Optimized memory functions?

imate900 · Post by **imate900** » Sun Mar 08, 2009 9:49 am

I implemented my memset like this in Assembler (nasm):

memset:
        ; [eax-4] has the buffer
        ; [eax+8] has the size
        ; and [eax+4] has the integer/char
        mov     ecx, [eax+8]
        mov     edi, [eax-4]
        mov     [es:edi], edi
        mov     al, [eax+4]
rep     stosb
        mov     eax, [es:edi]
        ret

01000101 · Post by **01000101** » Sun Mar 08, 2009 10:33 am

imate900 wrote:I implemented my memset like this in Assembler (nasm):

Code: Select all

memset:
        ; [eax-4] has the buffer
        ; [eax+8] has the size
        ; and [eax+4] has the integer/char
        mov     ecx, [eax+8]
        mov     edi, [eax-4]
        mov     [es:edi], edi
        mov     al, [eax+4]
rep     stosb
        mov     eax, [es:edi]
        ret

and?
unless I'm looking at it wrong, it seems like a very basic plain ol' memset with no optimizing instrucions (besides the REP prefix).

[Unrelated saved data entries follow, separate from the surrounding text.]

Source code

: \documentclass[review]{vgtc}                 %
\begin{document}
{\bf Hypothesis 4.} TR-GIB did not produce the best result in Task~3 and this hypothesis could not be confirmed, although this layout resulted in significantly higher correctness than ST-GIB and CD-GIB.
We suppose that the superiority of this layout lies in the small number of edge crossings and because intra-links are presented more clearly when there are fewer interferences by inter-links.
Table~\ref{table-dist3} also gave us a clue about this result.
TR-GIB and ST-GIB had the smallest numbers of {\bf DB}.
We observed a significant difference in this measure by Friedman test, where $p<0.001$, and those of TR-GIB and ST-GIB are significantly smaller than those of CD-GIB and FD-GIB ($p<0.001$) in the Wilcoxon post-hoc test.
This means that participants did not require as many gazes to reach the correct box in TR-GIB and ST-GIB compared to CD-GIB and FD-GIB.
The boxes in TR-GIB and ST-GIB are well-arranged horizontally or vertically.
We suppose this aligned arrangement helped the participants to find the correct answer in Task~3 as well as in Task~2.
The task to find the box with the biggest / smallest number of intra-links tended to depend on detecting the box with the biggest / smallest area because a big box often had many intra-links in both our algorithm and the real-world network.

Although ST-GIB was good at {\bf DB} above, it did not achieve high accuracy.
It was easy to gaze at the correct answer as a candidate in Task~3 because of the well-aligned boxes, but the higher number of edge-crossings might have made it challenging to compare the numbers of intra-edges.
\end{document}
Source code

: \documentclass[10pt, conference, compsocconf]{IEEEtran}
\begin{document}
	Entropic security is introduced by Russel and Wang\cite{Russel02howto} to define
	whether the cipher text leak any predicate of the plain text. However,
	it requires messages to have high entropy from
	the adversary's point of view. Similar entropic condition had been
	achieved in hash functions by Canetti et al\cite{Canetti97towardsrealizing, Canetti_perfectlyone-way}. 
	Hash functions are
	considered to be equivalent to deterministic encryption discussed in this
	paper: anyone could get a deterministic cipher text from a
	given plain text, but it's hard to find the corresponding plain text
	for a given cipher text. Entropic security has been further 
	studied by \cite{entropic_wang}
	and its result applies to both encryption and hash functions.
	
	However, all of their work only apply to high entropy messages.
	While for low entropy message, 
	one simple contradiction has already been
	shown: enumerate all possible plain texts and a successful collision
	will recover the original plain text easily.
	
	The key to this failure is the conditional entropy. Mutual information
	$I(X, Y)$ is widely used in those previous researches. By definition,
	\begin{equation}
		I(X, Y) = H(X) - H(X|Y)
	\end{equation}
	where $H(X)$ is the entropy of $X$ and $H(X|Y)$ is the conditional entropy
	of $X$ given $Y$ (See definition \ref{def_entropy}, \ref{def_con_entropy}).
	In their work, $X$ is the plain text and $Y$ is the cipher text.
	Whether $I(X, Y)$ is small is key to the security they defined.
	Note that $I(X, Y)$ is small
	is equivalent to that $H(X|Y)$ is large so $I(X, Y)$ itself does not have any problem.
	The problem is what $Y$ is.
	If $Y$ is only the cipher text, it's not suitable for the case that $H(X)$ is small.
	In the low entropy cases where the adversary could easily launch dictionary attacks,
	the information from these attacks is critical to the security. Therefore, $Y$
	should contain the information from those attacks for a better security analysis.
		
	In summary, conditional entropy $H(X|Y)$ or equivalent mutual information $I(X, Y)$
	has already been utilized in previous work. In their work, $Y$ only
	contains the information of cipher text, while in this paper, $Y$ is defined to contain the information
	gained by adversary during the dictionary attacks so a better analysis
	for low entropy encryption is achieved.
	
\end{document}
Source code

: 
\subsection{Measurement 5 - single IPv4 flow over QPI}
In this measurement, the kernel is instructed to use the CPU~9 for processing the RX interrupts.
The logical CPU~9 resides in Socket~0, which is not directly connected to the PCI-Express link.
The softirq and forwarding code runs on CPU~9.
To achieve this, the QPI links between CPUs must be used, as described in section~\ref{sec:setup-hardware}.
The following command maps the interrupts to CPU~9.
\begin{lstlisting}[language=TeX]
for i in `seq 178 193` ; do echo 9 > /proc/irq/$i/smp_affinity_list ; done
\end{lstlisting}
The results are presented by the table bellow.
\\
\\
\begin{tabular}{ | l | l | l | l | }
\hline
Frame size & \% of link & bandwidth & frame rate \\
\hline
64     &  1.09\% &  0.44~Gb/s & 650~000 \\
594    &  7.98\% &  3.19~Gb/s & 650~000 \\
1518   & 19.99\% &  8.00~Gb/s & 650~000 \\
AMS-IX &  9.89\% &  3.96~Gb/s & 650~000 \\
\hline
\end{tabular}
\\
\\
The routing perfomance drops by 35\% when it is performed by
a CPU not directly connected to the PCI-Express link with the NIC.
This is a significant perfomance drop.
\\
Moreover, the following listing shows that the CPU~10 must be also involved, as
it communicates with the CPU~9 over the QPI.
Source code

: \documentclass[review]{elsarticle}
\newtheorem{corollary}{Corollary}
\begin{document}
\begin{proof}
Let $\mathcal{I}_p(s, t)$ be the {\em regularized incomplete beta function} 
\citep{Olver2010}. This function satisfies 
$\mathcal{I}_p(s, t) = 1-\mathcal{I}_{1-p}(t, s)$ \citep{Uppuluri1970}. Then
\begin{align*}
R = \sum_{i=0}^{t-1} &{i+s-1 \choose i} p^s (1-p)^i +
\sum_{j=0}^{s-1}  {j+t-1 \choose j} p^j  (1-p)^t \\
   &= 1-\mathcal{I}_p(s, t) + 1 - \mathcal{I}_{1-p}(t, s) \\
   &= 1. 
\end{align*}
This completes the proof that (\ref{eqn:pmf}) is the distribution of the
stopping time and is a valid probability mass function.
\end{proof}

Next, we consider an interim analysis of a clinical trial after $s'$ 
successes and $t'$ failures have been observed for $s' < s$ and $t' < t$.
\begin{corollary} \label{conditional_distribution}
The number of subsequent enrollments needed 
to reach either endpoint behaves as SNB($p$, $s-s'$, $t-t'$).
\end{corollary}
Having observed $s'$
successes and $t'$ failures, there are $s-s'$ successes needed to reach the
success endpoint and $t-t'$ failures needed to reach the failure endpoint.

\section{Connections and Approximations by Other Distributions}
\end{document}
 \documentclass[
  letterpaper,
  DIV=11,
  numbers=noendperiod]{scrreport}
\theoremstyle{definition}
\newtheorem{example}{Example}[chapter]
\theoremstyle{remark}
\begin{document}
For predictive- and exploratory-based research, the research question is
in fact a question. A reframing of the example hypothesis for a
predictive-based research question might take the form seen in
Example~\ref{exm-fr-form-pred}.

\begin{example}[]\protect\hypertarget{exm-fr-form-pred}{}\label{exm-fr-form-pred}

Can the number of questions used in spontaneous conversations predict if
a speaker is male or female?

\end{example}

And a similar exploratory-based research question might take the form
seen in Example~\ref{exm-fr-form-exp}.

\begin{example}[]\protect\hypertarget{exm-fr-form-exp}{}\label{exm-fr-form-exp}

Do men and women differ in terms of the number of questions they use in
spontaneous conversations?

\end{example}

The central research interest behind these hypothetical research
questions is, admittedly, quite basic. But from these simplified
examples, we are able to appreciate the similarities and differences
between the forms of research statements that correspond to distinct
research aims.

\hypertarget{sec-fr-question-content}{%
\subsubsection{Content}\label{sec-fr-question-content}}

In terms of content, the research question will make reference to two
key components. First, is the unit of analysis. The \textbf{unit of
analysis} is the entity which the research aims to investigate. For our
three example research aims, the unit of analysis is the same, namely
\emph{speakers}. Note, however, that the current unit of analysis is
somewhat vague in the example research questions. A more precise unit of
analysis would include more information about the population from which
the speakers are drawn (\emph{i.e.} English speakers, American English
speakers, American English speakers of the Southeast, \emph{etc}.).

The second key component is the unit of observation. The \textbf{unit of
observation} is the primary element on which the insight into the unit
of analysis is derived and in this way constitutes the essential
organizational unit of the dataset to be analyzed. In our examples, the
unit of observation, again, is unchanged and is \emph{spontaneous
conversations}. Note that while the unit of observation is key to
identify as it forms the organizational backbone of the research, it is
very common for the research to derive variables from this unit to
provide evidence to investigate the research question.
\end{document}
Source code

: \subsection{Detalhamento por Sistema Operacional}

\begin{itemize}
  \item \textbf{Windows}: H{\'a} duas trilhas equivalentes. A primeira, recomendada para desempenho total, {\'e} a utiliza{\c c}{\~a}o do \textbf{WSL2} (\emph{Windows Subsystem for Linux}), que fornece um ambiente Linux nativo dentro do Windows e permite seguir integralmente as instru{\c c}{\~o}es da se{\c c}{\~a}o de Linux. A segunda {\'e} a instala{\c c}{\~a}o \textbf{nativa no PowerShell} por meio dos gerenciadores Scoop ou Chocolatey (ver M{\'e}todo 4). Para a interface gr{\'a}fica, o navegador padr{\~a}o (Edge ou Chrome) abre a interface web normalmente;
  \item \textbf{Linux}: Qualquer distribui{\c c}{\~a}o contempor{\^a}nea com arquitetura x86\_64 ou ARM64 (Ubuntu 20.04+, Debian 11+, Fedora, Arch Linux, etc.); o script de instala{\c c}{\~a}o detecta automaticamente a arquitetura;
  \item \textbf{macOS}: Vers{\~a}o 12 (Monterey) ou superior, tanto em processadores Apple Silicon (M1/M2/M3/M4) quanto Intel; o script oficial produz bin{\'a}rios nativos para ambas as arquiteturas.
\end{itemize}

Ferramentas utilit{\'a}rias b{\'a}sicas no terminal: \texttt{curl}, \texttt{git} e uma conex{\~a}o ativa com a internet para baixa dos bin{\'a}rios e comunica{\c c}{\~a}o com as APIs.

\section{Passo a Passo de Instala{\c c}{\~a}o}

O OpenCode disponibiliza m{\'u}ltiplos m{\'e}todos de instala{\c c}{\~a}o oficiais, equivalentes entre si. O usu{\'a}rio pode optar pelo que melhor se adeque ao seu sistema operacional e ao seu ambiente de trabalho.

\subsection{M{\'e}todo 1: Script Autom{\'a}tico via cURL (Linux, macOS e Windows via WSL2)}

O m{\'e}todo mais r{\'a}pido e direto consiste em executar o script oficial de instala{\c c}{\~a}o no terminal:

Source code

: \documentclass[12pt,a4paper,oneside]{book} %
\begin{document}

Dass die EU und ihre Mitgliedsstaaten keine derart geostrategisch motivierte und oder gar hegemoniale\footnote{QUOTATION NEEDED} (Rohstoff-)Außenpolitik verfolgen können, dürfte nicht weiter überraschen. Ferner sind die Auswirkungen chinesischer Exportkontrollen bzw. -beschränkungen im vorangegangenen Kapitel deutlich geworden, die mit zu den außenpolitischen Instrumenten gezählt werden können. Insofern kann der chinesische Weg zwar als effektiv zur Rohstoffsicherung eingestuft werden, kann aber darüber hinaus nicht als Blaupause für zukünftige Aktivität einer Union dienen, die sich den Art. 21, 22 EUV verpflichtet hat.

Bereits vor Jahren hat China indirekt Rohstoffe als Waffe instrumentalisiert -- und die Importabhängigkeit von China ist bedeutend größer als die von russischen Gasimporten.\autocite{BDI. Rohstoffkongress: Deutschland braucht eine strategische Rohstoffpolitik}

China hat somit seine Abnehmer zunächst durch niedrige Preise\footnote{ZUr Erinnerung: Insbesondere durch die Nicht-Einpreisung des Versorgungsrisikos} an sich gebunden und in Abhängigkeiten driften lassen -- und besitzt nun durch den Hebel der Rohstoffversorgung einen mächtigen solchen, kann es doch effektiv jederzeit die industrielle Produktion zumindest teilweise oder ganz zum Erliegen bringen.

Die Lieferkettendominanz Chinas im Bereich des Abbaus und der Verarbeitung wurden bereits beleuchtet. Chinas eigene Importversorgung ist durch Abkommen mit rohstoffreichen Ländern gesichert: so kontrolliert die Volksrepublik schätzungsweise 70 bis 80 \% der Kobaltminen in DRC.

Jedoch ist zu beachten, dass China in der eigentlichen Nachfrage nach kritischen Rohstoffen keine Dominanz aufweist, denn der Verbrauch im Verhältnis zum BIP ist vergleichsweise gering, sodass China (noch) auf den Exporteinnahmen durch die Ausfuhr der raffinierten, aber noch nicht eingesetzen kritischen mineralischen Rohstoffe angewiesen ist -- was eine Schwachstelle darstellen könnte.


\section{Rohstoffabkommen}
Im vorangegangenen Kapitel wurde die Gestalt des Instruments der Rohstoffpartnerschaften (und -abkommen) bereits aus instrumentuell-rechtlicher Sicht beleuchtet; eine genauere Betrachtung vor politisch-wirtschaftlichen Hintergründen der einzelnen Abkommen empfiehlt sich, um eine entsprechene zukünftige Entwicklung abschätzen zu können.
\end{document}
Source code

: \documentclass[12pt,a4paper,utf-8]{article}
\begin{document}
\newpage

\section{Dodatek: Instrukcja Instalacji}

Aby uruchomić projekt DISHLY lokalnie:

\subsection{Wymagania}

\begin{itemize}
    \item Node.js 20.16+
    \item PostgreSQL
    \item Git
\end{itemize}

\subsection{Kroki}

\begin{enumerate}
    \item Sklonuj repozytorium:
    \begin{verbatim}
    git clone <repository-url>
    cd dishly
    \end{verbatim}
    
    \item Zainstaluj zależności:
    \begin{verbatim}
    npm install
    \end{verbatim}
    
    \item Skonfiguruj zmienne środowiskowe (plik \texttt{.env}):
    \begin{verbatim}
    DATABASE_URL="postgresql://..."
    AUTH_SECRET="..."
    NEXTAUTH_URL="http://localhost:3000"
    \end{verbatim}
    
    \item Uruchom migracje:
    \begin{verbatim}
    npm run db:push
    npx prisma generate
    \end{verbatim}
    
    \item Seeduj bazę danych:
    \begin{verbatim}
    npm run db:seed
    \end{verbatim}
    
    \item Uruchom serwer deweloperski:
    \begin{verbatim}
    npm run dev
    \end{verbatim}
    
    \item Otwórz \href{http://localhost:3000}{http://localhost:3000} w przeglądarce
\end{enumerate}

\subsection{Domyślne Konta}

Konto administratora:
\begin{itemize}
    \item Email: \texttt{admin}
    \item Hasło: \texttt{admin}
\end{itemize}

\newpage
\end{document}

As the the previous posted, I may get around to re-testing those numbers with different methods (serializing, speed-independant timers, etc...).

imate900 · Post by **imate900** » Sun Mar 08, 2009 3:15 pm

01000101 wrote: and?
unless I'm looking at it wrong, it seems like a very basic plain ol' memset with no optimizing instrucions (besides the REP prefix).

As the the previous posted, I may get around to re-testing those numbers with different methods (serializing, speed-independant timers, etc...).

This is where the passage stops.